El símbolo es ese misterioso desconocido mediante el que asignamos a la realidad concreta un «más allá» por el valor trascendente; por él y con él, lo que vemos, tocamos y escuchamos habla lenguas nuevas, y de esta forma nos ofrece otro asidero para un conocimiento más amplio de aquello que creemos saber; en él encontramos un trampolín para saltar hacia un horizonte diferente, más vasto, inasible.

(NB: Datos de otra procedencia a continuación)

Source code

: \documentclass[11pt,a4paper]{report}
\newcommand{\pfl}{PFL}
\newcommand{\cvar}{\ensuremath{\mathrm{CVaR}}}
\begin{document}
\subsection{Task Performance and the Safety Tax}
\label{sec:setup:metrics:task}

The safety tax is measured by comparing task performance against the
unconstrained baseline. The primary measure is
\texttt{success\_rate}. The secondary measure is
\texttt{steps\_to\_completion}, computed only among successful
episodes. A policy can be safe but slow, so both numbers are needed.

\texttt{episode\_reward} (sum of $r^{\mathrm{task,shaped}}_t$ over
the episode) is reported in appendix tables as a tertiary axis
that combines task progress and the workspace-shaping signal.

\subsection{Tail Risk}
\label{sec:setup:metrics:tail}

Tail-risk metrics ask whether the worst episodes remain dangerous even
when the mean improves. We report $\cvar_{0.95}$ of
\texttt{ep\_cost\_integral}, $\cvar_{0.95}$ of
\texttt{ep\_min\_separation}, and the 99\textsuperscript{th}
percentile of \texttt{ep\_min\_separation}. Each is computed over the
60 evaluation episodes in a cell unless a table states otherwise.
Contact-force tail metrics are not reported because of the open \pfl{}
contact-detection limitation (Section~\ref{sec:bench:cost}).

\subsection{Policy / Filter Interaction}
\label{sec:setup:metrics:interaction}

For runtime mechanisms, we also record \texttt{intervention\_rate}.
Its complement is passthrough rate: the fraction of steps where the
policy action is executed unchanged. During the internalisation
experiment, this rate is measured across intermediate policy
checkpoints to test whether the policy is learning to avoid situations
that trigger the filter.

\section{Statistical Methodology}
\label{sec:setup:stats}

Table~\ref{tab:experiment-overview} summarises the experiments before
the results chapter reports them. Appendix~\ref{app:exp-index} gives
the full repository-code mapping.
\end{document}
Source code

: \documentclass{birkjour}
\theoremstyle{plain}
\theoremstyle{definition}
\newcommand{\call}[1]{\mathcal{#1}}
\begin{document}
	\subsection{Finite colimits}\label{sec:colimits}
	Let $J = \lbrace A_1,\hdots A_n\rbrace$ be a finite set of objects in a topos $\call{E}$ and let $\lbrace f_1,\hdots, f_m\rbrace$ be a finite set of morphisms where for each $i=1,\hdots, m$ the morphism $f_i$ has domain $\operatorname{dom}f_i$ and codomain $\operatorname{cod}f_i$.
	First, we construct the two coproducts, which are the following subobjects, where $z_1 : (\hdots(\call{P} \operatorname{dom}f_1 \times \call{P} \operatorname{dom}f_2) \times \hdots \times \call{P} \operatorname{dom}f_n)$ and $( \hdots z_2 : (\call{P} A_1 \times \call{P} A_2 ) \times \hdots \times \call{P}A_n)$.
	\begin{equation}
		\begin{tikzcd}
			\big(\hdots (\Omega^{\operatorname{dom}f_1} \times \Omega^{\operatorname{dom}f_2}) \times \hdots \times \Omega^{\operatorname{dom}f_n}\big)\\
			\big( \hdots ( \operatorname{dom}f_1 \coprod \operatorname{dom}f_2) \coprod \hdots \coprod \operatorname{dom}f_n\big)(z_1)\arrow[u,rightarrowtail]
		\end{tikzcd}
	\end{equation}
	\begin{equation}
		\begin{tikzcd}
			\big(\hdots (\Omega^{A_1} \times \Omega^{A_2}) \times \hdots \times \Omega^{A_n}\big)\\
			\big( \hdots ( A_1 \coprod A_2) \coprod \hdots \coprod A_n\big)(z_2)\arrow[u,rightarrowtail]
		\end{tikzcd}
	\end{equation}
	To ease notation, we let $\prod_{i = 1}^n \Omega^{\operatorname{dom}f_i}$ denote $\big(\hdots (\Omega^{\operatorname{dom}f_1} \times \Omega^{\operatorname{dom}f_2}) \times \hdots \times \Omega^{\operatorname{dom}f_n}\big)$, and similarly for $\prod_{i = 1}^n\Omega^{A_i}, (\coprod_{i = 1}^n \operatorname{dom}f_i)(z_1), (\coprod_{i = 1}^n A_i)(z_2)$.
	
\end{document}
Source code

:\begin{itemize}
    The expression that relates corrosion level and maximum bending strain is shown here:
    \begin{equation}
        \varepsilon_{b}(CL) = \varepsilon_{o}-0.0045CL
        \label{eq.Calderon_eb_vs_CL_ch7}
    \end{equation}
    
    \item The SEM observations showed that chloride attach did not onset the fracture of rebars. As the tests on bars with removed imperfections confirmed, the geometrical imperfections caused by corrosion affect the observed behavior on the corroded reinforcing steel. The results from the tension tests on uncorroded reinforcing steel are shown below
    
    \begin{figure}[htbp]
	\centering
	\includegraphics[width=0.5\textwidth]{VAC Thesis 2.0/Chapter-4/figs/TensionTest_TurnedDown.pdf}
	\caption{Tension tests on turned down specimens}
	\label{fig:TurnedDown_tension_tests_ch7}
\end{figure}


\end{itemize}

Justo al comenzar nuestra exploración de los «espacios» de la Biblia, queremos desarrollar una reflexión de índole general sobre el símbolo como una dimensión típica del lenguaje religioso. En él se produce una torsión por la que se parte de un significado contingente y se procede hacia un sentido superior y eterno. Pensemos, por ejemplo, en el Cantar de los Cantares, que conserva toda la fascinación del eros y del amor humano, pero, al mismo tiempo, lo «tuerce» para expresar toda su potencialidad hasta ascender al Amor divino. Resulta fácil la tentación de romper esta unidad de finito e infinito que asegura el símbolo: siguiendo con el ejemplo del Cantar, nos encontramos, por un lado, con la lectura meramente literalista, que reduce el poema al lecho de los amores de una pareja, y, por otro, con la interpretación alegórica, que transforma esas páginas en un concierto de almas y de ángeles totalmente desencarnado.
JESÚS Y SUS «SIGNOS»
Con este principio de unidad, propio del símbolo ( syn-ballein, como se sabe, significa en griego «poner juntos»), podemos adentrarnos en el Nuevo Testamento, que –como el resto de la Biblia– ha privilegiado el símbolo. Es más, si evitamos el equívoco común según el cual el símbolo sería una mera metáfora, una vaga y libre expresión de significados que abandonan la realidad de partida para volar en los cielos de la fantasía, deberíamos decir que Jesucristo es el Símbolo supremo al que se opone el diábolos satánico (del griego dia-ballein, «dividir»): ¿acaso no es verdad que en su persona se entrecruzan inseparablemente, como dice san Juan en su prólogo, sárx humana y Lógos divino, es decir, carne y Verbo, historia y eternidad, espacio e infinitud, contingencia y absoluto?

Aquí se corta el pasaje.